Brief: Reproduce the whole of the data exactly.

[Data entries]
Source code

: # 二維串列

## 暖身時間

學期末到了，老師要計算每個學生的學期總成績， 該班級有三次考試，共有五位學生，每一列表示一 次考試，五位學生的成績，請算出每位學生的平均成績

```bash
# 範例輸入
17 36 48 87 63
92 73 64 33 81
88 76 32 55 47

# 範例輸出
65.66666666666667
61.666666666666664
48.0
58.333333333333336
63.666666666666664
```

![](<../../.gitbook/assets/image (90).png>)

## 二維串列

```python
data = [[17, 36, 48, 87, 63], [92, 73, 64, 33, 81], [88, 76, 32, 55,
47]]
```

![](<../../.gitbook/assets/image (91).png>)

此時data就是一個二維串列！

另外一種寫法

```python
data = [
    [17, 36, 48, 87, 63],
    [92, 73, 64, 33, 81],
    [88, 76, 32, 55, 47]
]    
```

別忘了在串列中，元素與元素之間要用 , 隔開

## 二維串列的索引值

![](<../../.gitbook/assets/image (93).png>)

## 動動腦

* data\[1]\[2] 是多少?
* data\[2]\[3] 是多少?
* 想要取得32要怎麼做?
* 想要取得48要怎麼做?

Written solution:
Source code

: # 二維串列

## 暖身時間

學期末到了，老師要計算每個學生的學期總成績， 該班級有三次考試，共有五位學生，每一列表示一 次考試，五位學生的成績，請算出每位學生的平均成績

```bash
# 範例輸入
17 36 48 87 63
92 73 64 33 81
88 76 32 55 47

# 範例輸出
65.66666666666667
61.666666666666664
48.0
58.333333333333336
63.666666666666664
```

![](<../../.gitbook/assets/image (90).png>)

## 二維串列

```python
data = [[17, 36, 48, 87, 63], [92, 73, 64, 33, 81], [88, 76, 32, 55,
47]]
```

![](<../../.gitbook/assets/image (91).png>)

此時data就是一個二維串列！

另外一種寫法

```python
data = [
    [17, 36, 48, 87, 63],
    [92, 73, 64, 33, 81],
    [88, 76, 32, 55, 47]
]    
```

別忘了在串列中，元素與元素之間要用 , 隔開

## 二維串列的索引值

![](<../../.gitbook/assets/image (93).png>)

## 動動腦

* data\[1]\[2] 是多少?
* data\[2]\[3] 是多少?
* 想要取得32要怎麼做?
* 想要取得48要怎麼做?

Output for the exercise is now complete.